* [What needs to be done] What lines of the data below hold the string "common"? Copy each one.

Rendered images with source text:
- Opening Delimiter -
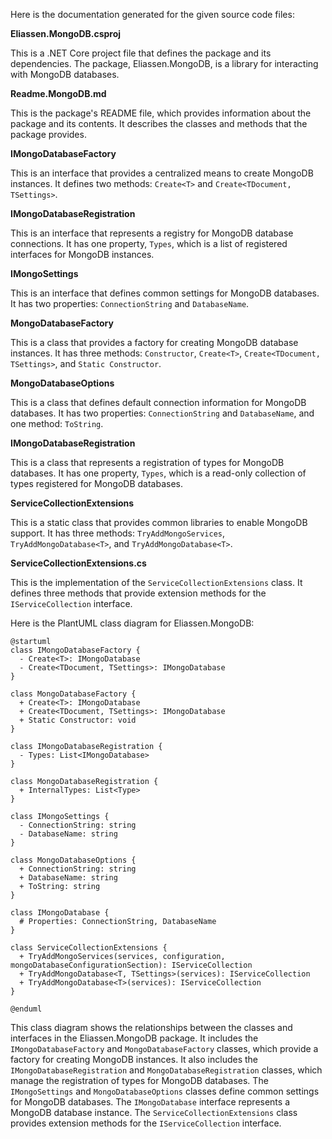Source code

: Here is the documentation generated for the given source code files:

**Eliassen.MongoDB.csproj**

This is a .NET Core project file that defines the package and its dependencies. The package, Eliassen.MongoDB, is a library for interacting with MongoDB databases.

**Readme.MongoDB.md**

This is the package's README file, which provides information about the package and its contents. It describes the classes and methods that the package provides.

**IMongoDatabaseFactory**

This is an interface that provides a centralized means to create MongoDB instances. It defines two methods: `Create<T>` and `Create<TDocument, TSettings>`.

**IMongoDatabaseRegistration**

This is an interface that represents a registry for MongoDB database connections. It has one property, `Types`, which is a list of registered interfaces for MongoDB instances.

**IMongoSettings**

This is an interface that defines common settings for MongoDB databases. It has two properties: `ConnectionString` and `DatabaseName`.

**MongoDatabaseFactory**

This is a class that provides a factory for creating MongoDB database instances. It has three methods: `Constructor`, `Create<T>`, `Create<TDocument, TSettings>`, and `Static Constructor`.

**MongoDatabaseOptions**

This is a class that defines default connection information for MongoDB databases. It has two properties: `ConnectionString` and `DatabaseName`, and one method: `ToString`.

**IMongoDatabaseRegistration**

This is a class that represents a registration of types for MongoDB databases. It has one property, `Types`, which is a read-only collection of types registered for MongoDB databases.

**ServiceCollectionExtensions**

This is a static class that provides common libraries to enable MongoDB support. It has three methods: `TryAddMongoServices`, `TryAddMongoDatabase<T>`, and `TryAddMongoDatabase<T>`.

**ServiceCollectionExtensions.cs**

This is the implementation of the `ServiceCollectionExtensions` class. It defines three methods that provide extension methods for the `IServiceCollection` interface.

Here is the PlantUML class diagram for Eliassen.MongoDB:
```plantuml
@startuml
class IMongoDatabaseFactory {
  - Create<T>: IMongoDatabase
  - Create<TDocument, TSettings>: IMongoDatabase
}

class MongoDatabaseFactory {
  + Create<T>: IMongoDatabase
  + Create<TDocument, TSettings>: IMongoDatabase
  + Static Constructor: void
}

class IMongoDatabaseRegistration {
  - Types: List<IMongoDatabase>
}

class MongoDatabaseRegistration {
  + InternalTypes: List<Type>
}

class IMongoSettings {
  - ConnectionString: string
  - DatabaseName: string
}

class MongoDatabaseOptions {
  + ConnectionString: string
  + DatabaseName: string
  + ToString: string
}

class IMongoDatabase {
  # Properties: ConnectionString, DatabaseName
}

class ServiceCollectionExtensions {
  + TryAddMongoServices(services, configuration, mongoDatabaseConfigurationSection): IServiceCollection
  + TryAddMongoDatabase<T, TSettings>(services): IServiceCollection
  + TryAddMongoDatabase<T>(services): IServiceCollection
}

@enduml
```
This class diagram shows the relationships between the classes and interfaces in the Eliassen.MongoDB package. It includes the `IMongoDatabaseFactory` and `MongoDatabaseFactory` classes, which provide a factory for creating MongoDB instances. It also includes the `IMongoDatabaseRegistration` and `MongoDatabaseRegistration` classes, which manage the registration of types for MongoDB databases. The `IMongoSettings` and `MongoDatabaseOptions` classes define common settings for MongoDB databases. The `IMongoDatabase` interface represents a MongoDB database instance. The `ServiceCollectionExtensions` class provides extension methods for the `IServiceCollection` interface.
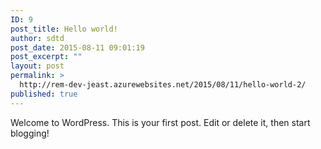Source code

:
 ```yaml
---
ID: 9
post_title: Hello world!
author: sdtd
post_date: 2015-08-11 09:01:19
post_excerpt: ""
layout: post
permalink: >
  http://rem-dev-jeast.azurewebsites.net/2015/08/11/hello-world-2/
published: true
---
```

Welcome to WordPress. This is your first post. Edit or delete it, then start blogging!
- Closing Delimiter -
* [Solution]
This is an interface that defines common settings for MongoDB databases. It has two properties: `ConnectionString` and `DatabaseName`.
This is a static class that provides common libraries to enable MongoDB support. It has three methods: `TryAddMongoServices`, `TryAddMongoDatabase<T>`, and `TryAddMongoDatabase<T>`.
This class diagram shows the relationships between the classes and interfaces in the Eliassen.MongoDB package. It includes the `IMongoDatabaseFactory` and `MongoDatabaseFactory` classes, which provide a factory for creating MongoDB instances. It also includes the `IMongoDatabaseRegistration` and `MongoDatabaseRegistration` classes, which manage the registration of types for MongoDB databases. The `IMongoSettings` and `MongoDatabaseOptions` classes define common settings for MongoDB databases. The `IMongoDatabase` interface represents a MongoDB database instance. The `ServiceCollectionExtensions` class provides extension methods for the `IServiceCollection` interface.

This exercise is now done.